For each $1 \leq i \leq n$, define $X^i:=(X^i_j)_{j\in\mathbb{N}}$. More explicitly, $X^i$ is the mapping from $\Omega \to \mathbb{R}^{\mathbb{N}}$ defined by $\omega \mapsto (j \mapsto X^i_j(\omega))$. It is measurable with respect to the $\sigma$-algebra $\mathcal{F}$ on $\mathbb{R}^{\mathbb{N}}$ generated by the canonical projections $\pi_j:\mathbb{R}^{\mathbb{N}}\to \mathbb{R}$.
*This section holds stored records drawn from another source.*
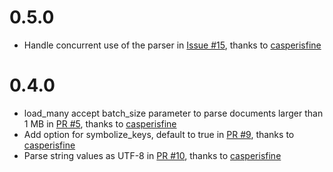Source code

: # 0.5.0
* Handle concurrent use of the parser in [Issue #15](https://github.com/anilmaurya/fast_jsonparser/pull/15), thanks to [casperisfine](https://github.com/casperisfine)

# 0.4.0
* load_many accept batch_size parameter to parse documents larger than 1 MB in [PR #5](https://github.com/anilmaurya/fast_jsonparser/pull/5), thanks to [casperisfine](https://github.com/casperisfine)
* Add option for symbolize_keys, default to true in [PR #9](https://github.com/anilmaurya/fast_jsonparser/pull/9), thanks to [casperisfine](https://github.com/casperisfine)
* Parse string values as UTF-8 in [PR #10](https://github.com/anilmaurya/fast_jsonparser/pull/10), thanks to [casperisfine](https://github.com/casperisfine)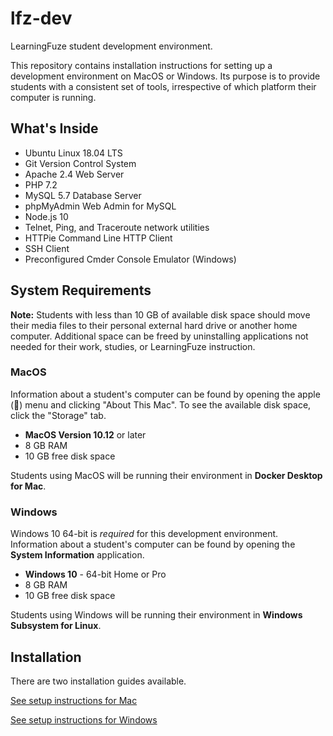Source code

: # lfz-dev

LearningFuze student development environment.

This repository contains installation instructions for setting up a development environment on MacOS or Windows. Its purpose is to provide students with a consistent set of tools, irrespective of which platform their computer is running.

## What's Inside

- Ubuntu Linux 18.04 LTS
- Git Version Control System
- Apache 2.4 Web Server
- PHP 7.2
- MySQL 5.7 Database Server
- phpMyAdmin Web Admin for MySQL
- Node.js 10
- Telnet, Ping, and Traceroute network utilities
- HTTPie Command Line HTTP Client
- SSH Client
- Preconfigured Cmder Console Emulator (Windows)

## System Requirements

**Note:** Students with less than 10 GB of available disk space should move their media files to their personal external hard drive or another home computer. Additional space can be freed by uninstalling applications not needed for their work, studies, or LearningFuze instruction.

### MacOS

Information about a student's computer can be found by opening the apple () menu and clicking "About This Mac". To see the available disk space, click the "Storage" tab.

- **MacOS Version 10.12** or later
- 8 GB RAM
- 10 GB free disk space

Students using MacOS will be running their environment in **Docker Desktop for Mac**.

### Windows

Windows 10 64-bit is _required_ for this development environment. Information about a student's computer can be found by opening the **System Information** application.

- **Windows 10** - 64-bit Home or Pro
- 8 GB RAM
- 10 GB free disk space

Students using Windows will be running their environment in **Windows Subsystem for Linux**.

## Installation

There are two installation guides available.

[See setup instructions for Mac](MAC_INSTRUCTIONS.md)

[See setup instructions for Windows](WINDOWS_INSTRUCTIONS.md)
I claim that $X^1,...,X^n$ are independent. To show this, we'd need to show that $P(X^1 \in A^1,...,X^n\in A^n)=P(X^1\in A^1)\cdots P(X^n \in A^n)$ for all $A^i \subset \mathbb{R}^{\mathbb{N}}$ with $A^i \in \mathcal{F}$. It suffices to prove this when each of the $A^i$ has the form $\bigcap_{j=1}^{n_i} \pi_j^{-1}(B^i_j)$, where the $B^i_j \subset \mathbb{R}$ are Borel sets and $n_i \in \mathbb{N}$ (because such sets form a $\pi$-system generating $\mathcal{F}$). But this follows directly from the independence of the entire collection $\{ X^i_j \}_{i,j}$.
Define $f:= \sup_n \sum_{j=1}^n \pi_j: \mathbb{R}^{\mathbb{N}}\to \mathbb{R}$. Then $f(X^i)=Y^i$ for each $1 \leq i \leq n$ (because the $X^i$ are non-negative), so since the $X^i$ are independent, it follows that the $Y^i$ are independent.